Give the entries again exactly, without pictures.

Segment Open

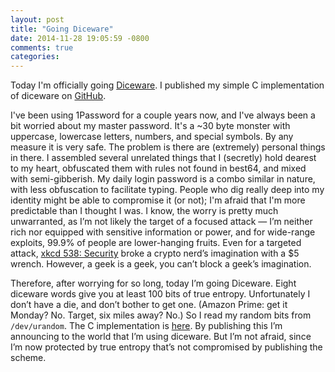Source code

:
 ```yaml
---
layout: post
title: "Going Diceware"
date: 2014-11-28 19:05:59 -0800
comments: true
categories: 
---
```

Today I'm officially going [Diceware](http://world.std.com/~reinhold/diceware.html). I published my simple C implementation of diceware on [GitHub](https://github.com/zmwangx/diceware).

I've been using 1Password for a couple years now, and I've always been a bit worried about my master password. It's a ~30 byte monster with uppercase, lowercase letters, numbers, and special symbols. By any measure it is very safe. The problem is there are (extremely) personal things in there. I assembled several unrelated things that I (secretly) hold dearest to my heart, obfuscated them with rules not found in best64, and mixed with semi-gibberish. My daily login password is a combo similar in nature, with less obfuscation to facilitate typing. People who dig really deep into my identity might be able to compromise it (or not); I'm afraid that I'm more predictable than I thought I was. I know, the worry is pretty much unwarranted, as I’m not likely the target of a focused attack — I’m neither rich nor equipped with sensitive information or power, and for wide-range exploits, 99.9% of people are lower-hanging fruits. Even for a targeted attack, [xkcd 538: Security](http://xkcd.com/538/) broke a crypto nerd’s imagination with a $5 wrench. However, a geek is a geek, you can’t block a geek’s imagination.

Therefore, after worrying for so long, today I’m going Diceware. Eight diceware words give you at least 100 bits of true entropy. Unfortunately I don’t have a die, and don’t bother to get one. (Amazon Prime: get it Monday? No. Target, six miles away? No.) So I read my random bits from `/dev/urandom`. The C implementation is [here](https://github.com/zmwangx/diceware). By publishing this I’m announcing to the world that I’m using diceware. But I’m not afraid, since I’m now protected by true entropy that’s not compromised by publishing the scheme.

Segment Closed

### Response for this exercise:
Source code

:
 ```yaml
---
layout: post
title: "Going Diceware"
date: 2014-11-28 19:05:59 -0800
comments: true
categories: 
---
```

Today I'm officially going [Diceware](http://world.std.com/~reinhold/diceware.html). I published my simple C implementation of diceware on [GitHub](https://github.com/zmwangx/diceware).

I've been using 1Password for a couple years now, and I've always been a bit worried about my master password. It's a ~30 byte monster with uppercase, lowercase letters, numbers, and special symbols. By any measure it is very safe. The problem is there are (extremely) personal things in there. I assembled several unrelated things that I (secretly) hold dearest to my heart, obfuscated them with rules not found in best64, and mixed with semi-gibberish. My daily login password is a combo similar in nature, with less obfuscation to facilitate typing. People who dig really deep into my identity might be able to compromise it (or not); I'm afraid that I'm more predictable than I thought I was. I know, the worry is pretty much unwarranted, as I’m not likely the target of a focused attack — I’m neither rich nor equipped with sensitive information or power, and for wide-range exploits, 99.9% of people are lower-hanging fruits. Even for a targeted attack, [xkcd 538: Security](http://xkcd.com/538/) broke a crypto nerd’s imagination with a $5 wrench. However, a geek is a geek, you can’t block a geek’s imagination.

Therefore, after worrying for so long, today I’m going Diceware. Eight diceware words give you at least 100 bits of true entropy. Unfortunately I don’t have a die, and don’t bother to get one. (Amazon Prime: get it Monday? No. Target, six miles away? No.) So I read my random bits from `/dev/urandom`. The C implementation is [here](https://github.com/zmwangx/diceware). By publishing this I’m announcing to the world that I’m using diceware. But I’m not afraid, since I’m now protected by true entropy that’s not compromised by publishing the scheme.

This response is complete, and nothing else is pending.